§ **Exercise goal**:
Every single entry must be reproduced precisely.
----- Dataset excerpts -----
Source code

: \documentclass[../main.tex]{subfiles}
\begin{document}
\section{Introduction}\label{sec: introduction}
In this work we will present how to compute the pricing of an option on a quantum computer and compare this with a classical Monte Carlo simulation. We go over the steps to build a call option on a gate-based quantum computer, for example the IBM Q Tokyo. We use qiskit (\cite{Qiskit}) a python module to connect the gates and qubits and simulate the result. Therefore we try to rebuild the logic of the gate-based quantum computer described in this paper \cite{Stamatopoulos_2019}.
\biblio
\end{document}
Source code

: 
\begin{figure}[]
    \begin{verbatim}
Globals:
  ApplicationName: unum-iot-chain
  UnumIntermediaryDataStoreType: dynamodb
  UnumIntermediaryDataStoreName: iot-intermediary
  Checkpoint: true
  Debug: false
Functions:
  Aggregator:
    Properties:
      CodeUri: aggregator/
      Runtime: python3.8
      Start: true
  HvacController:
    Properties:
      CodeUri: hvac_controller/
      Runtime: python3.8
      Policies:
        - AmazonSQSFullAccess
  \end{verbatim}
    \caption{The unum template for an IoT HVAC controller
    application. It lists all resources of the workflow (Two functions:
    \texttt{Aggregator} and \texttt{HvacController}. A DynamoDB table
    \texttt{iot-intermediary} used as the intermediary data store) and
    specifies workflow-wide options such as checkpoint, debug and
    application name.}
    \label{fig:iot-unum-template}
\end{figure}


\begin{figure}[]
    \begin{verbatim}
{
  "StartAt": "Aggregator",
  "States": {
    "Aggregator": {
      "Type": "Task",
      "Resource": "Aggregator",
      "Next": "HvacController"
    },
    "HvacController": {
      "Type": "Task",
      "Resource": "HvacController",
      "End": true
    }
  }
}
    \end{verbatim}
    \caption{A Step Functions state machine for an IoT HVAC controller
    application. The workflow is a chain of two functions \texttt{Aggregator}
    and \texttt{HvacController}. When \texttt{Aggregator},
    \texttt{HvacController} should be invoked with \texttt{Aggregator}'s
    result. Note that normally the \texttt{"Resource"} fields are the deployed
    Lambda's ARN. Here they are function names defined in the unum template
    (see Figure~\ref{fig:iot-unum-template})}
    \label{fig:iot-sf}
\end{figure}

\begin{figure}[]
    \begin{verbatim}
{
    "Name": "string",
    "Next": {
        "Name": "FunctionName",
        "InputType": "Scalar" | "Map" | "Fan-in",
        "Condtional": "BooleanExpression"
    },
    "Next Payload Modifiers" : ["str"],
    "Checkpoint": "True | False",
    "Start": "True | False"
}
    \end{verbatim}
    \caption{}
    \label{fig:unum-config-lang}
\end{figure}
-----
§ **Task response**:
Source code

: \documentclass[../main.tex]{subfiles}
\begin{document}
\section{Introduction}\label{sec: introduction}
In this work we will present how to compute the pricing of an option on a quantum computer and compare this with a classical Monte Carlo simulation. We go over the steps to build a call option on a gate-based quantum computer, for example the IBM Q Tokyo. We use qiskit (\cite{Qiskit}) a python module to connect the gates and qubits and simulate the result. Therefore we try to rebuild the logic of the gate-based quantum computer described in this paper \cite{Stamatopoulos_2019}.
\biblio
\end{document}
Source code

: 
\begin{figure}[]
    \begin{verbatim}
Globals:
  ApplicationName: unum-iot-chain
  UnumIntermediaryDataStoreType: dynamodb
  UnumIntermediaryDataStoreName: iot-intermediary
  Checkpoint: true
  Debug: false
Functions:
  Aggregator:
    Properties:
      CodeUri: aggregator/
      Runtime: python3.8
      Start: true
  HvacController:
    Properties:
      CodeUri: hvac_controller/
      Runtime: python3.8
      Policies:
        - AmazonSQSFullAccess
  \end{verbatim}
    \caption{The unum template for an IoT HVAC controller
    application. It lists all resources of the workflow (Two functions:
    \texttt{Aggregator} and \texttt{HvacController}. A DynamoDB table
    \texttt{iot-intermediary} used as the intermediary data store) and
    specifies workflow-wide options such as checkpoint, debug and
    application name.}
    \label{fig:iot-unum-template}
\end{figure}


\begin{figure}[]
    \begin{verbatim}
{
  "StartAt": "Aggregator",
  "States": {
    "Aggregator": {
      "Type": "Task",
      "Resource": "Aggregator",
      "Next": "HvacController"
    },
    "HvacController": {
      "Type": "Task",
      "Resource": "HvacController",
      "End": true
    }
  }
}
    \end{verbatim}
    \caption{A Step Functions state machine for an IoT HVAC controller
    application. The workflow is a chain of two functions \texttt{Aggregator}
    and \texttt{HvacController}. When \texttt{Aggregator},
    \texttt{HvacController} should be invoked with \texttt{Aggregator}'s
    result. Note that normally the \texttt{"Resource"} fields are the deployed
    Lambda's ARN. Here they are function names defined in the unum template
    (see Figure~\ref{fig:iot-unum-template})}
    \label{fig:iot-sf}
\end{figure}

\begin{figure}[]
    \begin{verbatim}
{
    "Name": "string",
    "Next": {
        "Name": "FunctionName",
        "InputType": "Scalar" | "Map" | "Fan-in",
        "Condtional": "BooleanExpression"
    },
    "Next Payload Modifiers" : ["str"],
    "Checkpoint": "True | False",
    "Start": "True | False"
}
    \end{verbatim}
    \caption{}
    \label{fig:unum-config-lang}
\end{figure}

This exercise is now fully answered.